Wednesday, February 8, 2012

trying to understand wabi-sabi

Wabi-sabi is an aesthetic concept that I've been interested in for a while now and I want to try and figure out what it exactly means. This is by no means an essay where I tell you all I have to know about wabi-sabi because I'm learning as well. Researching wabi-sabi also brought up other extremely specific japanse descriptions of ethetics, such as ikebana flower arranging. Then you get into Buddhist philosophies like the 3 marks of existance and your brain implodes. Fun!

"Wabi-sabi (侘寂) represents a comprehensive Japanese world view or aesthetic centered on the acceptance of transience. The aesthetic is sometimes described as one of beauty that is "imperfect, impermanent, and incomplete".

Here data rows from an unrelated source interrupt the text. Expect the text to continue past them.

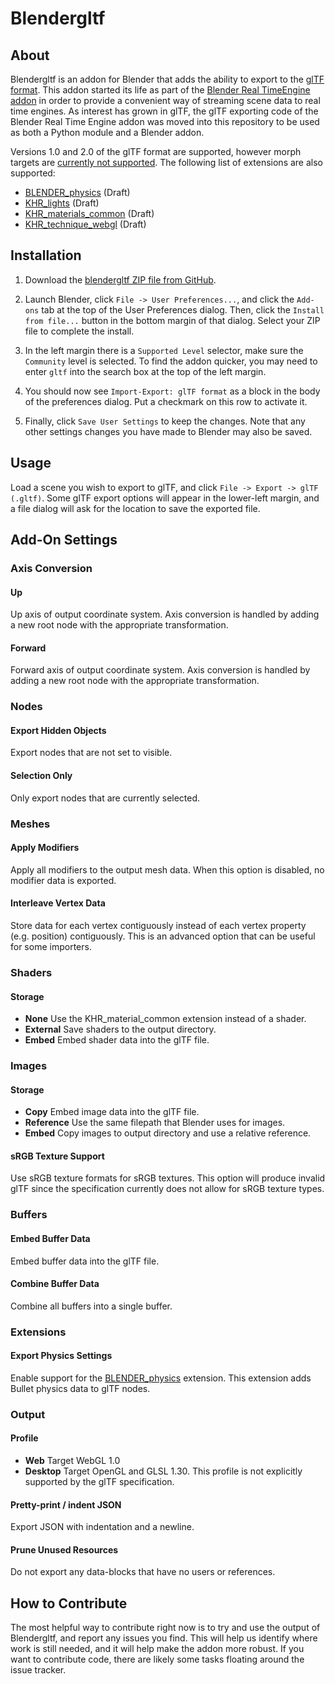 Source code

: # Blendergltf

## About

Blendergltf is an addon for Blender that adds the ability to export to the [glTF format](https://github.com/KhronosGroup/glTF).
This addon started its life as part of the [Blender Real TimeEngine addon](https://github.com/Kupoman/BlenderRealtimeEngineAddon)
in order to provide a convenient way of streaming scene data to real time  engines.
As interest has grown in glTF, the glTF exporting code of the Blender Real Time Engine addon was moved into this repository to be used as both a Python module and a Blender addon.

Versions 1.0 and 2.0 of the glTF format are supported, however morph targets are [currently not supported](https://github.com/Kupoman/blendergltf/issues/91).
The following list of extensions are also supported:
* [BLENDER_physics](https://github.com/Kupoman/blendergltf/tree/master/extensions/BLENDER_physics) (Draft)
* [KHR_lights](https://github.com/andreasplesch/glTF/blob/ec6f61d73bcd58d59d4a4ea9ac009f973c693c5f/extensions/Khronos/KHR_lights/README.md) (Draft)
* [KHR_materials_common](https://github.com/KhronosGroup/glTF/tree/master/extensions/Khronos/KHR_materials_common) (Draft)
* [KHR_technique_webgl](https://github.com/KhronosGroup/glTF/tree/master/extensions/Khronos/KHR_technique_webgl) (Draft)

## Installation

1. Download the [blendergltf ZIP file from GitHub](https://github.com/Kupoman/blendergltf/archive/master.zip).

2. Launch Blender, click `File -> User Preferences...`, and click the `Add-ons` tab
at the top of the User Preferences dialog.  Then, click the `Install from file...`
button in the bottom margin of that dialog.  Select your ZIP file to complete
the install.

3. In the left margin there is a `Supported Level` selector, make sure the
`Community` level is selected.  To find the addon quicker, you may need
to enter `gltf` into the search box at the top of the left margin.

4. You should now see `Import-Export: glTF format` as a block in the body of the
preferences dialog.  Put a checkmark on this row to activate it.

5. Finally, click `Save User Settings` to keep the changes.  Note that any other
settings changes you have made to Blender may also be saved.

## Usage

Load a scene you wish to export to glTF, and click `File -> Export -> glTF (.gltf)`.
Some glTF export options will appear in the lower-left margin, and a file dialog
will ask for the location to save the exported file.

## Add-On Settings
### Axis Conversion
#### Up
Up axis of output coordinate system.
Axis conversion is handled by adding a new root node with the appropriate transformation.
#### Forward
Forward axis of output coordinate system.
Axis conversion is handled by adding a new root node with the appropriate transformation.

### Nodes
#### Export Hidden Objects
Export nodes that are not set to visible.
#### Selection Only
Only export nodes that are currently selected.

### Meshes
#### Apply Modifiers
Apply all modifiers to the output mesh data.
When this option is disabled, no modifier data is exported.
#### Interleave Vertex Data
Store data for each vertex contiguously instead of each vertex property (e.g. position) contiguously.
This is an advanced option that can be useful for some importers.

### Shaders
#### Storage
* **None** Use the KHR_material_common extension instead of a shader.
* **External** Save shaders to the output directory.
* **Embed** Embed shader data into the glTF file.

### Images
#### Storage
* **Copy** Embed image data into the glTF file.
* **Reference** Use the same filepath that Blender uses for images.
* **Embed** Copy images to output directory and use a relative reference.
#### sRGB Texture Support
Use sRGB texture formats for sRGB textures.
This option will produce invalid glTF since the specification currently does not allow for sRGB texture types.

### Buffers
#### Embed Buffer Data
Embed buffer data into the glTF file.
#### Combine Buffer Data
Combine all buffers into a single buffer.

### Extensions
#### Export Physics Settings
Enable support for the [BLENDER_physics](https://github.com/Kupoman/blendergltf/tree/master/extensions/BLENDER_physics) extension.
This extension adds Bullet physics data to glTF nodes.

### Output
#### Profile
* **Web** Target WebGL 1.0
* **Desktop** Target OpenGL and GLSL 1.30.
This profile is not explicitly supported by the glTF specification.
#### Pretty-print / indent JSON
Export JSON with indentation and a newline.
#### Prune Unused Resources
Do not export any data-blocks that have no users or references.

## How to Contribute
The most helpful way to contribute right now is to try and use the output of
Blendergltf, and report any issues you find. This will help us identify where work
is still needed, and it will help make the addon more robust. If you want to
 contribute code, there are likely some tasks floating around the issue tracker.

Wabi: referred to the loneliness of living in nature, remote from society

Sabi: "chill", "lean" or "withered," beauty or serenity that comes with age, when the life of the object and its impermanence are evidenced in its patina and wear, or in any visible repairs.

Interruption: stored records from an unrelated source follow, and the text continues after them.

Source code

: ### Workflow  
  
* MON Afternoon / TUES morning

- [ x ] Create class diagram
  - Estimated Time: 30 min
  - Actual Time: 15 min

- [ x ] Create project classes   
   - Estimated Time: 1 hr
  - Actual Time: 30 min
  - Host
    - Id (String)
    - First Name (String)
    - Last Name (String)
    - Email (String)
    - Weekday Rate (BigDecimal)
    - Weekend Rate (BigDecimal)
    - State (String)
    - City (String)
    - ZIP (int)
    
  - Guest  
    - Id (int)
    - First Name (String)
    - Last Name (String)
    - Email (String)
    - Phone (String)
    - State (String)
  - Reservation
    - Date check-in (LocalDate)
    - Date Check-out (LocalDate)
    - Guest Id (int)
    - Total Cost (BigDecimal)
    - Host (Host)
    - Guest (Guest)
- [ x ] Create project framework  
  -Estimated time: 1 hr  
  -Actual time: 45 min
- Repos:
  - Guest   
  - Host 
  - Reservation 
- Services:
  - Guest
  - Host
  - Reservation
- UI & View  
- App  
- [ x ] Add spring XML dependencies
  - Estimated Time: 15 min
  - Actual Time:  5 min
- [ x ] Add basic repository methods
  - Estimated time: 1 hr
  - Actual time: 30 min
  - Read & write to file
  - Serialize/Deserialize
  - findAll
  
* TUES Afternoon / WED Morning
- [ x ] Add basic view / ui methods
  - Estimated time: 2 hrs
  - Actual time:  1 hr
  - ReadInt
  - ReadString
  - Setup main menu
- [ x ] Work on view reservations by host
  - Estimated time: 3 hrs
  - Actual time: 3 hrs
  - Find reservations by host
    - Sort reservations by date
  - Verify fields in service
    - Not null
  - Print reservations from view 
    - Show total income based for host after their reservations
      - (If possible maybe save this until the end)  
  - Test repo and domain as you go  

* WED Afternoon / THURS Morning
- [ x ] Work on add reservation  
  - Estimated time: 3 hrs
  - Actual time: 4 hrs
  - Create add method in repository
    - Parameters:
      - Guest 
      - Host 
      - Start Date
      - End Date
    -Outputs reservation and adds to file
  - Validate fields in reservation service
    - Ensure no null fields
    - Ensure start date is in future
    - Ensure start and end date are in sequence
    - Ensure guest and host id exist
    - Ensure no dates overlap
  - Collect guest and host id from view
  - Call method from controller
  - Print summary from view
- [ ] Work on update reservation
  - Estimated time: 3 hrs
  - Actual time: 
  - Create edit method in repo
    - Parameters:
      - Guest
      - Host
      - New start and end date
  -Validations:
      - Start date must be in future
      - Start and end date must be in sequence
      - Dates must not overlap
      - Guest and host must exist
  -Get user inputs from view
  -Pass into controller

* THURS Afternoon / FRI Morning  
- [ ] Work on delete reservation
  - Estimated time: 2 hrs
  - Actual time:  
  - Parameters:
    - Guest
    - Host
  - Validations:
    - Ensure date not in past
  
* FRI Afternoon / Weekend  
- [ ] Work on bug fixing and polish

Wabi-sabi stems from the Buddhist teaching of the three marks of existence

  • 三 impermanence
  • 法 suffering (dukkha)
  • 印 emptiness or absence of self-nature (sunyata)

 

Characteristics of the wabi-sabi aesthetic include asymmetry, asperity (roughness or irregularity), simplicity, economy, austerity, modesty, intimacy and appreciation of the ingenuous integrity of natural objects and processes."

"if an object or expression can bring about, within us, a sense of serene melancholy and a spiritual longing, then that object could be said to be wabi-sabi."